• Exercise directions: Identify and copy all lines of the material where the string "that" is found.

• • • • • • •

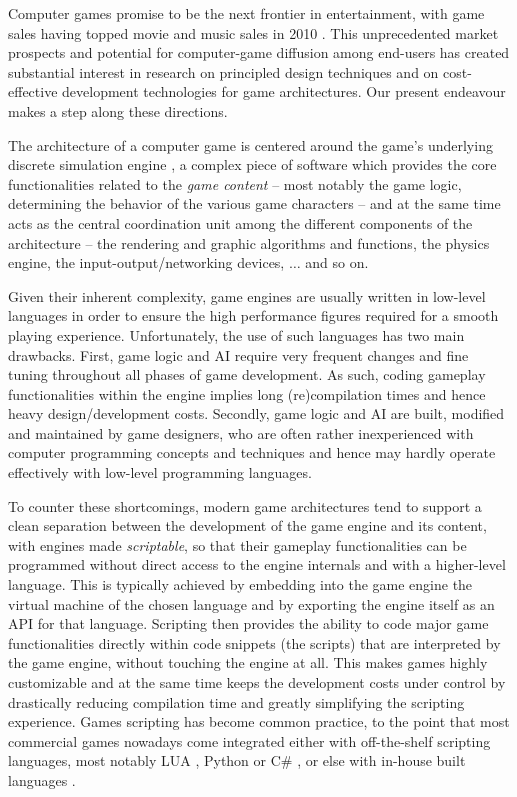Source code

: 
Computer games promise to be the next frontier in entertainment, with
game sales having topped movie and music sales in 2010 \cite{ESA}. 
This unprecedented market prospects and potential for computer-game 
diffusion among end-users has created substantial interest 
in research on principled design techniques and on 
cost-effective development technologies for game architectures. 
Our present endeavour makes a step along these directions. 

The architecture of a computer game is centered around the game's
underlying discrete simulation engine  \cite{DESIGN_PC_GAME_ENGINE}, 
a complex piece of software which provides the core functionalities
related to the {\em game content} -- most notably the game logic,
determining the behavior of the various game characters -- 
and at the same time acts as the central coordination unit among the
different components of the architecture -- the rendering and graphic
algorithms and  functions, the physics engine, the
input-output/networking devices, $\dots$ and so on. 

Given their inherent complexity, game engines are usually written in
low-level languages in order to ensure the high performance figures
required for a smooth playing experience. Unfortunately, the use of
such languages has two main drawbacks. First, game logic and
AI require very frequent changes and fine tuning throughout all
phases of game development. As such, coding gameplay functionalities
within the engine  implies long (re)compilation times and hence heavy
design/development costs. Secondly, game logic and AI  
are built, modified and maintained by game designers,  who are often
rather inexperienced with computer programming concepts and
techniques and hence may hardly operate effectively with low-level
programming languages. 

To counter these shortcomings, modern game architectures tend
to support a clean separation between the development of the game
engine and its content, with engines made \textit{scriptable}, so that
their gameplay functionalities can be programmed without direct access
to the engine internals and with a higher-level language. This is
typically achieved by embedding into the game engine the virtual
machine of the chosen language and by exporting the engine
itself as an API for that language. Scripting then provides the
ability to code major game functionalities directly within code
snippets (the  scripts) that are interpreted by the game engine,
without touching  the engine at all. This makes games highly
customizable and at the  
same time keeps the development costs under control by drastically
reducing compilation time and greatly simplifying the scripting experience. 
Games scripting has become common practice, to the point that most 
commercial games nowadays come integrated either with off-the-shelf scripting 
languages, most notably LUA \cite{SCRIPTING_LUA}, Python \cite{SCRIPTING_PYTHON} or
C\# \cite{UNITY_YIELD}, or else with  in-house built
languages \cite{UNREALSCRIPT_LATENT_FUNCTIONS}.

• • • • • • •

• Answer below:
engine and its content, with engines made \textit{scriptable}, so that
itself as an API for that language. Scripting then provides the
snippets (the  scripts) that are interpreted by the game engine,
Games scripting has become common practice, to the point that most 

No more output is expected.